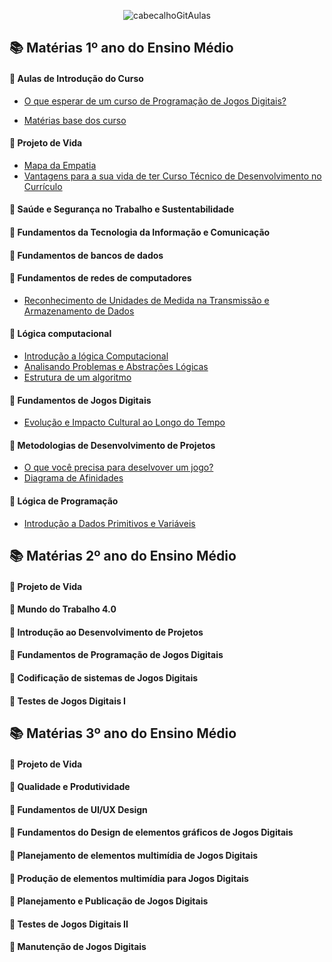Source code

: <div align="center">

![cabecalhoGitAulas](https://github.com/user-attachments/assets/2adf0a8f-5906-4d5b-909a-4cfea1855c27)

</div>

## 📚 Matérias 1º ano do Ensino Médio

#### 📖 Aulas de Introdução do Curso

  - [O que esperar de um curso de Programação de Jogos Digitais?](https://github.com/brunamota/ProgramacaoDeJogosDigitais/blob/main/Slides/Metodologias%20de%20Desenvolvimento%20de%20Projetos%20-%20O%20que%20precisa%20para%20desenvolver%20um%20jogo.pdf)

  - [Matérias base dos curso](https://github.com/brunamota/ProgramacaoDeJogosDigitais/blob/main/Slides/Mat%C3%A9rias%20bases%20do%20curso.pdf)

#### 📖 Projeto de Vida

- [Mapa da Empatia](https://github.com/brunamota/ProgramacaoDeJogosDigitais/blob/main/Arquivos/Projeto%20de%20vida%20-%20%20Mapa%20da%20Empatia.pdf)
- [Vantagens para a sua vida de ter Curso Técnico de Desenvolvimento no Currículo](https://github.com/brunamota/ProgramacaoDeJogosDigitais/blob/main/Slides/Projeto%20de%20Vida%20-%20Vantagens%20de%20um%20Curso%20T%C3%A9cnico%20de%20Desenvolvimento%20no%20Curr%C3%ADculo%20do%20Ensino%20M%C3%A9dio.pdf)

#### 📖 Saúde e Segurança no Trabalho e Sustentabilidade

#### 📖 Fundamentos da Tecnologia da Informação e Comunicação

#### 📖 Fundamentos de bancos de dados

#### 📖 Fundamentos de redes de computadores

- [Reconhecimento de Unidades de Medida na Transmissão e Armazenamento de Dados](https://github.com/brunamota/ProgramacaoDeJogosDigitais/blob/main/MarkDown/Fundamentos%20de%20Redes%20de%20Computadores%20-%20Unidades%20de%20Medida)

#### 📖 Lógica computacional

  -  [Introdução a lógica Computacional](https://github.com/brunamota/ProgramacaoDeJogosDigitais/blob/main/Slides/Aula%20Introdu%C3%A7%C3%A3o%20a%20l%C3%B3gica%20Computacional.pdf)
  -  [Analisando Problemas e Abstrações Lógicas](https://github.com/brunamota/ProgramacaoDeJogosDigitais/blob/main/Slides/L%C3%B3gica%20Computacional%20-%20Analisando%20Problemas%20e%20Abstra%C3%A7%C3%B5es%20L%C3%B3gicas.pdf)
  -  [Estrutura de um algoritmo](https://github.com/brunamota/ProgramacaoDeJogosDigitais/blob/main/MarkDown/L%C3%B3gica%20Computacional%20-%20Estrutura%20de%20um%20algoritmo.md)

#### 📖 Fundamentos de Jogos Digitais

- [Evolução e Impacto Cultural ao Longo do Tempo](https://github.com/brunamota/ProgramacaoDeJogosDigitais/blob/main/Slides/Fundamentos%20de%20Jogos%20Digitais%20-%20Evolu%C3%A7%C3%A3o%20e%20Impacto%20Cultural%20ao%20Longo%20do%20Tempo.pdf)

#### 📖 Metodologias de Desenvolvimento de Projetos

  -  [O que você precisa para deselvover um jogo?](https://github.com/brunamota/ProgramacaoDeJogosDigitais/blob/main/Slides/O%20que%20voc%C3%AA%20precisa%20para%20deselvover%20um%20jogo.pdf)
  -  [Diagrama de Afinidades](https://github.com/brunamota/ProgramacaoDeJogosDigitais/blob/main/Slides/Metodologias%20de%20Desenvolvimento%20de%20Projetos%20-%20Diagrama%20de%20Afinidades.pdf)

#### 📖 Lógica de Programação

- [Introdução a Dados Primitivos e Variáveis](https://github.com/brunamota/ProgramacaoDeJogosDigitais/blob/main/MarkDown/L%C3%B3gica%20de%20Programa%C3%A7%C3%A3o%20-%20Introdu%C3%A7%C3%A3o%20a%20Dados%20Primitivos%20e%20Vari%C3%A1veis.md)

## 📚 Matérias 2º ano do Ensino Médio

#### 📖 Projeto de Vida

#### 📖 Mundo do Trabalho 4.0

#### 📖 Introdução ao Desenvolvimento de Projetos

#### 📖 Fundamentos de Programação de Jogos Digitais 

#### 📖 Codificação de sistemas de Jogos Digitais

#### 📖 Testes de Jogos Digitais I

## 📚 Matérias 3º ano do Ensino Médio

#### 📖 Projeto de Vida

#### 📖 Qualidade e Produtividade

#### 📖 Fundamentos de UI/UX Design

#### 📖 Fundamentos do Design de elementos gráficos de Jogos Digitais

#### 📖 Planejamento de elementos multimídia de Jogos Digitais

#### 📖 Produção de elementos multimídia para Jogos Digitais

#### 📖 Planejamento e Publicação de Jogos Digitais

#### 📖 Testes de Jogos Digitais II

#### 📖 Manutenção de Jogos Digitais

> **Problem statement**
An exact reprint of the records above is required, with all pictures left out.

> **Completed task**
Source code

: <div align="center">

![cabecalhoGitAulas](https://github.com/user-attachments/assets/2adf0a8f-5906-4d5b-909a-4cfea1855c27)

</div>

## 📚 Matérias 1º ano do Ensino Médio

#### 📖 Aulas de Introdução do Curso

  - [O que esperar de um curso de Programação de Jogos Digitais?](https://github.com/brunamota/ProgramacaoDeJogosDigitais/blob/main/Slides/Metodologias%20de%20Desenvolvimento%20de%20Projetos%20-%20O%20que%20precisa%20para%20desenvolver%20um%20jogo.pdf)

  - [Matérias base dos curso](https://github.com/brunamota/ProgramacaoDeJogosDigitais/blob/main/Slides/Mat%C3%A9rias%20bases%20do%20curso.pdf)

#### 📖 Projeto de Vida

- [Mapa da Empatia](https://github.com/brunamota/ProgramacaoDeJogosDigitais/blob/main/Arquivos/Projeto%20de%20vida%20-%20%20Mapa%20da%20Empatia.pdf)
- [Vantagens para a sua vida de ter Curso Técnico de Desenvolvimento no Currículo](https://github.com/brunamota/ProgramacaoDeJogosDigitais/blob/main/Slides/Projeto%20de%20Vida%20-%20Vantagens%20de%20um%20Curso%20T%C3%A9cnico%20de%20Desenvolvimento%20no%20Curr%C3%ADculo%20do%20Ensino%20M%C3%A9dio.pdf)

#### 📖 Saúde e Segurança no Trabalho e Sustentabilidade

#### 📖 Fundamentos da Tecnologia da Informação e Comunicação

#### 📖 Fundamentos de bancos de dados

#### 📖 Fundamentos de redes de computadores

- [Reconhecimento de Unidades de Medida na Transmissão e Armazenamento de Dados](https://github.com/brunamota/ProgramacaoDeJogosDigitais/blob/main/MarkDown/Fundamentos%20de%20Redes%20de%20Computadores%20-%20Unidades%20de%20Medida)

#### 📖 Lógica computacional

  -  [Introdução a lógica Computacional](https://github.com/brunamota/ProgramacaoDeJogosDigitais/blob/main/Slides/Aula%20Introdu%C3%A7%C3%A3o%20a%20l%C3%B3gica%20Computacional.pdf)
  -  [Analisando Problemas e Abstrações Lógicas](https://github.com/brunamota/ProgramacaoDeJogosDigitais/blob/main/Slides/L%C3%B3gica%20Computacional%20-%20Analisando%20Problemas%20e%20Abstra%C3%A7%C3%B5es%20L%C3%B3gicas.pdf)
  -  [Estrutura de um algoritmo](https://github.com/brunamota/ProgramacaoDeJogosDigitais/blob/main/MarkDown/L%C3%B3gica%20Computacional%20-%20Estrutura%20de%20um%20algoritmo.md)

#### 📖 Fundamentos de Jogos Digitais

- [Evolução e Impacto Cultural ao Longo do Tempo](https://github.com/brunamota/ProgramacaoDeJogosDigitais/blob/main/Slides/Fundamentos%20de%20Jogos%20Digitais%20-%20Evolu%C3%A7%C3%A3o%20e%20Impacto%20Cultural%20ao%20Longo%20do%20Tempo.pdf)

#### 📖 Metodologias de Desenvolvimento de Projetos

  -  [O que você precisa para deselvover um jogo?](https://github.com/brunamota/ProgramacaoDeJogosDigitais/blob/main/Slides/O%20que%20voc%C3%AA%20precisa%20para%20deselvover%20um%20jogo.pdf)
  -  [Diagrama de Afinidades](https://github.com/brunamota/ProgramacaoDeJogosDigitais/blob/main/Slides/Metodologias%20de%20Desenvolvimento%20de%20Projetos%20-%20Diagrama%20de%20Afinidades.pdf)

#### 📖 Lógica de Programação

- [Introdução a Dados Primitivos e Variáveis](https://github.com/brunamota/ProgramacaoDeJogosDigitais/blob/main/MarkDown/L%C3%B3gica%20de%20Programa%C3%A7%C3%A3o%20-%20Introdu%C3%A7%C3%A3o%20a%20Dados%20Primitivos%20e%20Vari%C3%A1veis.md)

## 📚 Matérias 2º ano do Ensino Médio

#### 📖 Projeto de Vida

#### 📖 Mundo do Trabalho 4.0

#### 📖 Introdução ao Desenvolvimento de Projetos

#### 📖 Fundamentos de Programação de Jogos Digitais 

#### 📖 Codificação de sistemas de Jogos Digitais

#### 📖 Testes de Jogos Digitais I

## 📚 Matérias 3º ano do Ensino Médio

#### 📖 Projeto de Vida

#### 📖 Qualidade e Produtividade

#### 📖 Fundamentos de UI/UX Design

#### 📖 Fundamentos do Design de elementos gráficos de Jogos Digitais

#### 📖 Planejamento de elementos multimídia de Jogos Digitais

#### 📖 Produção de elementos multimídia para Jogos Digitais

#### 📖 Planejamento e Publicação de Jogos Digitais

#### 📖 Testes de Jogos Digitais II

#### 📖 Manutenção de Jogos Digitais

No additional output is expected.